# [What you will do]
In the data below, find every line with the string "данных" and pull it out.

════════════════

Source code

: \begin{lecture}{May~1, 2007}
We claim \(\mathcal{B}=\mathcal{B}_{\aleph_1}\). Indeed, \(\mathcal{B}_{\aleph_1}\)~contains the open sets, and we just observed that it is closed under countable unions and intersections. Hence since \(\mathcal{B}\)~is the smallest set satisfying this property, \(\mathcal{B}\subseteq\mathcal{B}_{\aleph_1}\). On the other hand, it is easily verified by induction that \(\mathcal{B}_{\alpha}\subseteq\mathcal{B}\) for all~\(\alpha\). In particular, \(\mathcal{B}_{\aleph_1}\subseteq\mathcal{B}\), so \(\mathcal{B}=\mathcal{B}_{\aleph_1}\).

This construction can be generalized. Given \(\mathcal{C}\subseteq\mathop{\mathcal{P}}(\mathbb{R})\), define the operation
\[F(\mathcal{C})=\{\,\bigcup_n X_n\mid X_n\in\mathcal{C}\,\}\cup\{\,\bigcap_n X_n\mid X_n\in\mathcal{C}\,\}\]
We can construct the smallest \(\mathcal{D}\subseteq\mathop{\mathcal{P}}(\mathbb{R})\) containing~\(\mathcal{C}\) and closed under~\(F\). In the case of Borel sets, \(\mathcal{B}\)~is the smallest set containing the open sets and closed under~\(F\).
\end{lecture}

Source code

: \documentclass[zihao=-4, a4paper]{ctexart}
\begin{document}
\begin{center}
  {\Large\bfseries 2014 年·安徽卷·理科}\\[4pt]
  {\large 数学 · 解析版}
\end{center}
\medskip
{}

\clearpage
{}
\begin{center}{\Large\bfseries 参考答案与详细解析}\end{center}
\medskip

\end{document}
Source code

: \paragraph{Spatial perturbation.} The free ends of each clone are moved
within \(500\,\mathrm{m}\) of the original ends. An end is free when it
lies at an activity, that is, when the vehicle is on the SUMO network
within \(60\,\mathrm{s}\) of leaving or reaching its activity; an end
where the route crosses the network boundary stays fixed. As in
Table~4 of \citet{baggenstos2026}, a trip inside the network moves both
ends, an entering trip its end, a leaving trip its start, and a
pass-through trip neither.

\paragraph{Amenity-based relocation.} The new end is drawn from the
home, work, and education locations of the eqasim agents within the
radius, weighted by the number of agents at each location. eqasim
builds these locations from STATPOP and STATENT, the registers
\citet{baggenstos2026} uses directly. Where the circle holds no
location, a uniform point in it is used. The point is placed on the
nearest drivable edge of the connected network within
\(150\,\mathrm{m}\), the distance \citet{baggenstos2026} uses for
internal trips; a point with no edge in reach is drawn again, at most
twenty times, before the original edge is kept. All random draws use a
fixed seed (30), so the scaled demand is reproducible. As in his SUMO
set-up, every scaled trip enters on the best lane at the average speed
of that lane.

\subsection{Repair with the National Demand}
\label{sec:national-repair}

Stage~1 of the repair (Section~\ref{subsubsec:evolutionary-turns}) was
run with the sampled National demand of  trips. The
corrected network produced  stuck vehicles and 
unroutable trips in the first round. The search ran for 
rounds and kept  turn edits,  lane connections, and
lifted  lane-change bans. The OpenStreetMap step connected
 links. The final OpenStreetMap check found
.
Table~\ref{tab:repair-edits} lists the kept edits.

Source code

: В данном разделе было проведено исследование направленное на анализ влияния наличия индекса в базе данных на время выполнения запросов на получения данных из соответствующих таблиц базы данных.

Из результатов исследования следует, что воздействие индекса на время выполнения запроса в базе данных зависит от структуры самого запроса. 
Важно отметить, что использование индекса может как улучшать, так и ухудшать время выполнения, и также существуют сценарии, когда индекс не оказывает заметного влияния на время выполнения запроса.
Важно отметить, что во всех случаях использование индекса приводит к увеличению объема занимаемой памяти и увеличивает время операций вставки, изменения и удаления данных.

════════════════

# [Written response]
: В данном разделе было проведено исследование направленное на анализ влияния наличия индекса в базе данных на время выполнения запросов на получения данных из соответствующих таблиц базы данных.
Из результатов исследования следует, что воздействие индекса на время выполнения запроса в базе данных зависит от структуры самого запроса. 
Важно отметить, что во всех случаях использование индекса приводит к увеличению объема занимаемой памяти и увеличивает время операций вставки, изменения и удаления данных.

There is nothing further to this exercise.